B. Atomicity Prohibition

The system MUST NOT claim atomic all-or-nothing behavior for arbitrary multi-intent sequences unless it can prove it with transactional boundaries (rare). Default is best-effort sequential with governed recovery.

C. Recovery Suggestions

OoC SHOULD present the sequence view:

  • executed steps
  • failed step and reason
  • next available actions (retry, compensate, cancel remaining)

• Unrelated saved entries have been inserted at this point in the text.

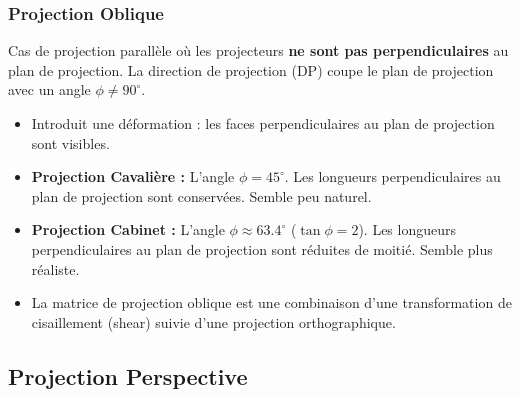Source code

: \documentclass{article}
\begin{document}
\subsubsection{Projection Oblique}
Cas de projection parallèle où les projecteurs \textbf{ne sont pas perpendiculaires} au plan de projection. La direction de projection (DP) coupe le plan de projection avec un angle $\phi \neq 90^\circ$.
\begin{itemize}
    \item Introduit une déformation : les faces perpendiculaires au plan de projection sont visibles.
    \item \textbf{Projection Cavalière :} L'angle $\phi = 45^\circ$. Les longueurs perpendiculaires au plan de projection sont conservées. Semble peu naturel.
    \item \textbf{Projection Cabinet :} L'angle $\phi \approx 63.4^\circ$ ($\tan\phi = 2$). Les longueurs perpendiculaires au plan de projection sont réduites de moitié. Semble plus réaliste.
    \item La matrice de projection oblique est une combinaison d'une transformation de cisaillement (shear) suivie d'une projection orthographique.
\end{itemize}

\subsection{Projection Perspective}
\end{document}
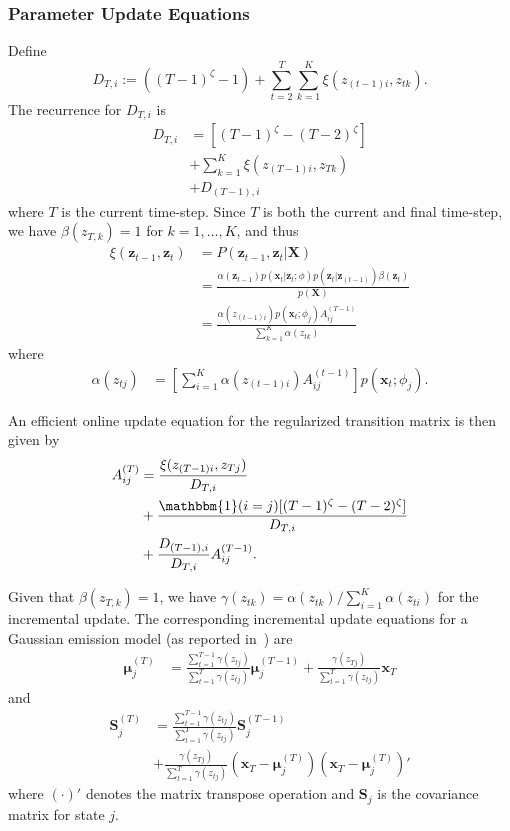 \documentclass[letterpaper]{article}
\begin{document}
\subsubsection{Parameter Update Equations}

Define 
\[
   D_{T,i} := ((T-1)^\zeta -1) + \sum_{t=2}^{T}\sum_{k=1}^{K} \xi(z_{(t-1)i}, z_{tk}).
\]
The recurrence for $D_{T,i}$ is
\begin{align*}
    D_{T,i} &= [(T-1)^\zeta - (T-2)^\zeta] \\
            &+ \sum_{k=1}^{K} \xi(z_{(T-1)i}, z_{Tk}) \\
            &+ D_{(T-1), i}
\end{align*}
where $T$ is the current time-step. Since $T$ is both the current and final time-step, we have $\beta(z_{T,k}) = 1$ for $k = 1, \ldots, K$, and thus
\begin{align*}
    \xi(\mathbf{z}_{t-1}, \mathbf{z}_{t}) 
            &= P(\mathbf{z}_{t-1}, \mathbf{z}_{t} | \mathbf{X}) \\
            &= \frac{\alpha(\mathbf{z}_{t-1})p(\mathbf{x}_t|\mathbf{z}_t; \phi)p(\mathbf{z}_{t}|\mathbf{z}_{(t-1)})\beta(\mathbf{z}_t)}{p(\mathbf{X})} \\
            &= \frac{\alpha(z_{(t-1)i})p(\mathbf{x}_t; \phi_j)A_{ij}^{(T-1)}}{\sum_{k=1}^{K}\alpha(z_{tk})}
\end{align*}
where
\begin{align*}
    \alpha(z_{tj}) &= \left[\sum_{i=1}^{K} \alpha(z_{(t-1)i})A_{ij}^{(t-1)}\right]p(\mathbf{x}_t; \phi_j).
\end{align*}

An efficient online update equation for the regularized transition matrix is then given by
\begin{align*}
    A_{ij}^{(T)} &= \frac{\xi(z_{(T-1)i}, z_{Tj})}{D_{T,i}} \\
                 &+ \frac{\mathbbm{1}(i = j)[(T-1)^\zeta - (T-2)^\zeta]}{D_{T,i}} \\
                 &+ \frac{D_{(T-1), i}}{D_{T,i}}A_{ij}^{(T-1)}.
\end{align*}

Given that $\beta(z_{T,k}) = 1$, we have $\gamma(z_{tk}) = \alpha(z_{tk}) / \sum_{i=1}^{K}\alpha(z_{ti})$ for the incremental update. The corresponding incremental update equations for a Gaussian emission model (as reported in~\cite{stenger2001}) are 
\begin{align*}
    \mathbf{\mu}_{j}^{(T)} &= \frac{\sum_{t=1}^{T-1}\gamma(z_{tj})}{\sum_{t=1}^{T}\gamma(z_{tj})}\mathbf{\mu}_{j}^{(T-1)} + \frac{\gamma(z_{Tj})}{\sum_{t=1}^{T}\gamma(z_{tj})}\mathbf{x}_T
\end{align*}
and
\begin{align*}
    \mathbf{S}_j^{(T)} &= \frac{\sum_{t=1}^{T-1}\gamma(z_{tj})}{\sum_{t=1}^{T}\gamma(z_{tj})}\mathbf{S}_j^{(T-1)} \\
                       &+ \frac{\gamma(z_{Tj})}{\sum_{t=1}^{T}\gamma(z_{tj})}\left(\mathbf{x}_T - \mathbf{\mu}_j^{(T)}\right)\left(\mathbf{x}_T - \mathbf{\mu}_j^{(T)}\right)'
\end{align*}
where $(\cdot)'$ denotes the matrix transpose operation and $\mathbf{S}_j$ is the covariance matrix for state $j$.
\end{document}
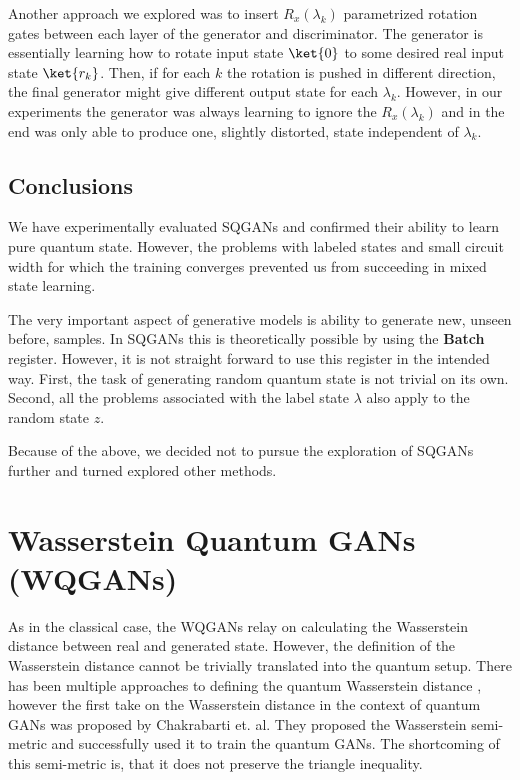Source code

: Another approach we explored was to insert $R_x(\lambda_k)$ parametrized
rotation gates between each layer of the generator and discriminator. The
generator is essentially learning how to rotate input state $\ket{0}$ to some
desired real input state $\ket{r_k}$. Then, if for each $k$ the rotation is
pushed in different direction, the final generator might give different output
state for each $\lambda_k$. However, in our experiments the generator was always
learning to ignore the $R_x(\lambda_k)$ and in the end was only able to produce
one, slightly distorted, state independent of $\lambda_k$.

\subsection{Conclusions}
We have experimentally evaluated SQGANs and confirmed their ability to learn
pure quantum state. However, the problems with labeled states and small
circuit width for which the training converges prevented us from succeeding in
mixed state learning.

The very important aspect of generative models is ability to generate new,
unseen before, samples. In SQGANs this is theoretically possible by using the
\textbf{Batch} register. However, it is not straight forward to use this register
in the intended way. First, the task of generating random quantum state is not
trivial on its own. Second, all the problems associated with the label state
$\lambda$ also apply to the random state $z$. 

Because of the above, we decided not to pursue the exploration of SQGANs further
and turned explored other methods.


\section{Wasserstein Quantum GANs (WQGANs)}

As in the classical case, the WQGANs relay on calculating the Wasserstein
distance between real and generated state. However, the definition of the
Wasserstein distance cannot be trivially translated into the quantum setup.
There has been multiple approaches to defining the quantum Wasserstein distance
\cite{carlen2012analog,chen2016matrix,chen2018Wasserstein,ning2013matrixvalued,peyré2017quantum,golse2021quantum,Golse_2016,yu2019quantum},
however the first take on the Wasserstein distance in the context of quantum
GANs was proposed by Chakrabarti et. al\cite{chakrabarti2019quantum}. They
proposed the Wasserstein semi-metric and successfully used it to train the
quantum GANs. The shortcoming of this semi-metric is, that it does not preserve the
triangle inequality.


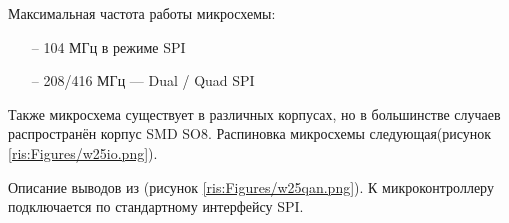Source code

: \begin{sloppypar}
Максимальная частота работы микросхемы:
\begin{onehalfspace}
	\begin{itemize}
		\item[--]104 МГц в режиме SPI
		\item[--]208/416 МГц — Dual / Quad SPI
	\end{itemize}
\end{onehalfspace}

Также микросхема существует в различных корпусах, но в большинстве случаев распространён корпус SMD SO8. Распиновка микросхемы следующая(рисунок \ref{ris:Figures/w25io.png}).

Описание выводов из  \cite {W25Q}(рисунок \ref{ris:Figures/w25qan.png}).
К микроконтроллеру подключается по стандартному интерфейсу SPI.



\end{sloppypar}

XII. Context Interaction (CSCP)

When a multi-intent message is detected:

  • context MUST store pending_sequence_root_id
  • context MUST store which command is currently awaiting confirmation
  • “yes/no” replies MUST apply only to the currently pending command, not the whole sequence

XIII. Conformance Requirements

An implementation is MIPSE-compliant if:

  1. it splits multi-intent messages into multiple command envelopes
  2. each mutating command has its own confirmation/approval gates
  3. idempotency is per-command and duplicates do not duplicate effects
  4. evidence links commands to a common sequence_root_id
  5. partial failure yields clear recovery/compensation options

XIV. Security Considerations

Multi-intent is a major safety hazard in conversational systems because it encourages ambiguous approvals. MIPSE prevents privilege escalation via “one yes to many actions” and reduces blast radius by forcing per-command gating and evidence. It also reduces STT ambiguity exploitation by isolating confirmations.


XV. Conclusion

MIPSE makes multi-intent safe and auditable by converting compound messages into governed command sequences. This preserves the WhatsApp-first invariants: canonical envelopes, per-command confirmations, strict idempotency, evidence-backed execution, and recoverable partial failures—without relying on dashboards.


References

[1] RFC-WF-0003, Conversational Command Protocol (CCP).
[2] RFC-WF-0005, Command Registry & Capability Declaration (CRCD).
[3] RFC-WF-0010, Idempotency & Delivery Semantics (IDS).
[4] RFC-WF-0018, State Model & Command Lifecycle (SMCL).
[5] RFC-WF-0034, Conversation State & Context Persistence (CSCP).
[6] RFC-WF-0022, Human-in-the-Loop Profiles & Approval Flows (HAPF).
[7] RFC-WF-0015, Policy Packs & Governance Profiles (PPGP).


Concepts and Technologies

Multi-intent detection, command sequencing, per-command confirmations, sequence root IDs, per-command idempotency, partial completion handling, governed compensations, context-bound confirmations, evidence-linked sequences.